Work instructions -
Down to the last line, retype the records below exactly and skip the pictures.

[Records excerpted from a collection]
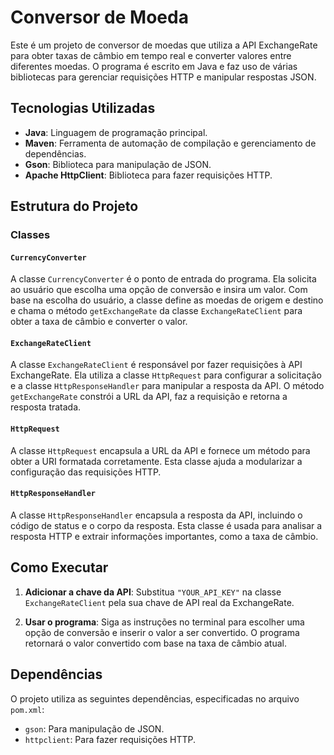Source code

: # Conversor de Moeda

Este é um projeto de conversor de moedas que utiliza a API ExchangeRate para obter taxas de câmbio em tempo real e converter valores entre diferentes moedas. O programa é escrito em Java e faz uso de várias bibliotecas para gerenciar requisições HTTP e manipular respostas JSON.

## Tecnologias Utilizadas

- **Java**: Linguagem de programação principal.
- **Maven**: Ferramenta de automação de compilação e gerenciamento de dependências.
- **Gson**: Biblioteca para manipulação de JSON.
- **Apache HttpClient**: Biblioteca para fazer requisições HTTP.

## Estrutura do Projeto
### Classes

#### `CurrencyConverter`

A classe `CurrencyConverter` é o ponto de entrada do programa. Ela solicita ao usuário que escolha uma opção de conversão e insira um valor. Com base na escolha do usuário, a classe define as moedas de origem e destino e chama o método `getExchangeRate` da classe `ExchangeRateClient` para obter a taxa de câmbio e converter o valor.

#### `ExchangeRateClient`

A classe `ExchangeRateClient` é responsável por fazer requisições à API ExchangeRate. Ela utiliza a classe `HttpRequest` para configurar a solicitação e a classe `HttpResponseHandler` para manipular a resposta da API. O método `getExchangeRate` constrói a URL da API, faz a requisição e retorna a resposta tratada.

#### `HttpRequest`

A classe `HttpRequest` encapsula a URL da API e fornece um método para obter a URI formatada corretamente. Esta classe ajuda a modularizar a configuração das requisições HTTP.

#### `HttpResponseHandler`

A classe `HttpResponseHandler` encapsula a resposta da API, incluindo o código de status e o corpo da resposta. Esta classe é usada para analisar a resposta HTTP e extrair informações importantes, como a taxa de câmbio.

## Como Executar


1. **Adicionar a chave da API**:
   Substitua `"YOUR_API_KEY"` na classe `ExchangeRateClient` pela sua chave de API real da ExchangeRate.

2. **Usar o programa**:
   Siga as instruções no terminal para escolher uma opção de conversão e inserir o valor a ser convertido. O programa retornará o valor convertido com base na taxa de câmbio atual.

## Dependências

O projeto utiliza as seguintes dependências, especificadas no arquivo `pom.xml`:

- `gson`: Para manipulação de JSON.
- `httpclient`: Para fazer requisições HTTP.
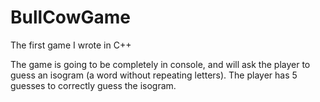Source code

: # BullCowGame
The first game I wrote in C++

The game is going to be completely in console, and will ask the player to guess an isogram (a word without repeating letters).
The player has 5 guesses to correctly guess the isogram.
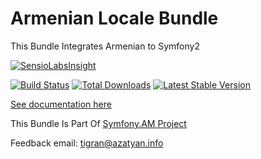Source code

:Armenian Locale Bundle
====================

This Bundle Integrates Armenian to Symfony2

[![SensioLabsInsight](https://insight.sensiolabs.com/projects/da6b8260-237c-4b08-bbbc-dfb8613fd388/small.png)](https://insight.sensiolabs.com/projects/da6b8260-237c-4b08-bbbc-dfb8613fd388)

[![Build Status](https://travis-ci.org/azatyan/ArmenianLocaleBundle.svg?branch=master)](https://travis-ci.org/azatyan/ArmenianLocaleBundle) [![Total Downloads](https://poser.pugx.org/azatyan/armenian-locale-bundle/downloads.svg)](https://packagist.org/packages/azatyan/armenian-locale-bundle) [![Latest Stable Version](https://poser.pugx.org/azatyan/armenian-locale-bundle/v/stable.svg)](https://packagist.org/packages/azatyan/armenian-locale-bundle)



<a href="/Resources/doc/index.md">See documentation here</a>

This Bundle Is Part Of <a href="https://www.symfony.am">Symfony.AM Project</a>

Feedback email: tigran@azatyan.info
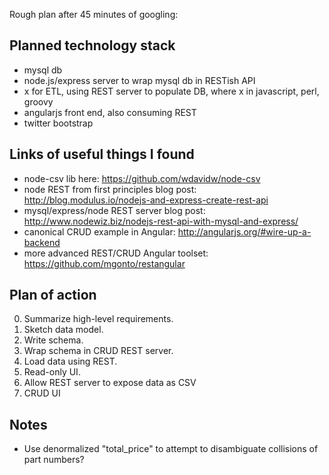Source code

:Rough plan after 45 minutes of googling:

## Planned technology stack
+ mysql db
+ node.js/express server to wrap mysql db in RESTish API
+ x for ETL, using REST server to populate DB, where x in javascript, perl, groovy
+ angularjs front end, also consuming REST
+ twitter bootstrap

## Links of useful things I found
+ node-csv lib here: https://github.com/wdavidw/node-csv
+ node REST from first principles blog post: http://blog.modulus.io/nodejs-and-express-create-rest-api
+ mysql/express/node REST server blog post: http://www.nodewiz.biz/nodejs-rest-api-with-mysql-and-express/
+ canonical CRUD example in Angular: http://angularjs.org/#wire-up-a-backend
+ more advanced REST/CRUD Angular toolset: https://github.com/mgonto/restangular

## Plan of action
0. Summarize high-level requirements.
1. Sketch data model.
2. Write schema.
3. Wrap schema in CRUD REST server.
5. Load data using REST.
6. Read-only UI.
7. Allow REST server to expose data as CSV
8. CRUD UI

## Notes
+ Use denormalized "total_price" to attempt to disambiguate collisions of part numbers?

Written answer -
Source code

: # Conversor de Moeda

Este é um projeto de conversor de moedas que utiliza a API ExchangeRate para obter taxas de câmbio em tempo real e converter valores entre diferentes moedas. O programa é escrito em Java e faz uso de várias bibliotecas para gerenciar requisições HTTP e manipular respostas JSON.

## Tecnologias Utilizadas

- **Java**: Linguagem de programação principal.
- **Maven**: Ferramenta de automação de compilação e gerenciamento de dependências.
- **Gson**: Biblioteca para manipulação de JSON.
- **Apache HttpClient**: Biblioteca para fazer requisições HTTP.

## Estrutura do Projeto
### Classes

#### `CurrencyConverter`

A classe `CurrencyConverter` é o ponto de entrada do programa. Ela solicita ao usuário que escolha uma opção de conversão e insira um valor. Com base na escolha do usuário, a classe define as moedas de origem e destino e chama o método `getExchangeRate` da classe `ExchangeRateClient` para obter a taxa de câmbio e converter o valor.

#### `ExchangeRateClient`

A classe `ExchangeRateClient` é responsável por fazer requisições à API ExchangeRate. Ela utiliza a classe `HttpRequest` para configurar a solicitação e a classe `HttpResponseHandler` para manipular a resposta da API. O método `getExchangeRate` constrói a URL da API, faz a requisição e retorna a resposta tratada.

#### `HttpRequest`

A classe `HttpRequest` encapsula a URL da API e fornece um método para obter a URI formatada corretamente. Esta classe ajuda a modularizar a configuração das requisições HTTP.

#### `HttpResponseHandler`

A classe `HttpResponseHandler` encapsula a resposta da API, incluindo o código de status e o corpo da resposta. Esta classe é usada para analisar a resposta HTTP e extrair informações importantes, como a taxa de câmbio.

## Como Executar


1. **Adicionar a chave da API**:
   Substitua `"YOUR_API_KEY"` na classe `ExchangeRateClient` pela sua chave de API real da ExchangeRate.

2. **Usar o programa**:
   Siga as instruções no terminal para escolher uma opção de conversão e inserir o valor a ser convertido. O programa retornará o valor convertido com base na taxa de câmbio atual.

## Dependências

O projeto utiliza as seguintes dependências, especificadas no arquivo `pom.xml`:

- `gson`: Para manipulação de JSON.
- `httpclient`: Para fazer requisições HTTP.
Source code

: # BullCowGame
The first game I wrote in C++

The game is going to be completely in console, and will ask the player to guess an isogram (a word without repeating letters).
The player has 5 guesses to correctly guess the isogram.
Source code

:Armenian Locale Bundle
====================

This Bundle Integrates Armenian to Symfony2

[![SensioLabsInsight](https://insight.sensiolabs.com/projects/da6b8260-237c-4b08-bbbc-dfb8613fd388/small.png)](https://insight.sensiolabs.com/projects/da6b8260-237c-4b08-bbbc-dfb8613fd388)

[![Build Status](https://travis-ci.org/azatyan/ArmenianLocaleBundle.svg?branch=master)](https://travis-ci.org/azatyan/ArmenianLocaleBundle) [![Total Downloads](https://poser.pugx.org/azatyan/armenian-locale-bundle/downloads.svg)](https://packagist.org/packages/azatyan/armenian-locale-bundle) [![Latest Stable Version](https://poser.pugx.org/azatyan/armenian-locale-bundle/v/stable.svg)](https://packagist.org/packages/azatyan/armenian-locale-bundle)



<a href="/Resources/doc/index.md">See documentation here</a>

This Bundle Is Part Of <a href="https://www.symfony.am">Symfony.AM Project</a>

Feedback email: tigran@azatyan.info
Source code

:Rough plan after 45 minutes of googling:

## Planned technology stack
+ mysql db
+ node.js/express server to wrap mysql db in RESTish API
+ x for ETL, using REST server to populate DB, where x in javascript, perl, groovy
+ angularjs front end, also consuming REST
+ twitter bootstrap

## Links of useful things I found
+ node-csv lib here: https://github.com/wdavidw/node-csv
+ node REST from first principles blog post: http://blog.modulus.io/nodejs-and-express-create-rest-api
+ mysql/express/node REST server blog post: http://www.nodewiz.biz/nodejs-rest-api-with-mysql-and-express/
+ canonical CRUD example in Angular: http://angularjs.org/#wire-up-a-backend
+ more advanced REST/CRUD Angular toolset: https://github.com/mgonto/restangular

## Plan of action
0. Summarize high-level requirements.
1. Sketch data model.
2. Write schema.
3. Wrap schema in CRUD REST server.
5. Load data using REST.
6. Read-only UI.
7. Allow REST server to expose data as CSV
8. CRUD UI

## Notes
+ Use denormalized "total_price" to attempt to disambiguate collisions of part numbers?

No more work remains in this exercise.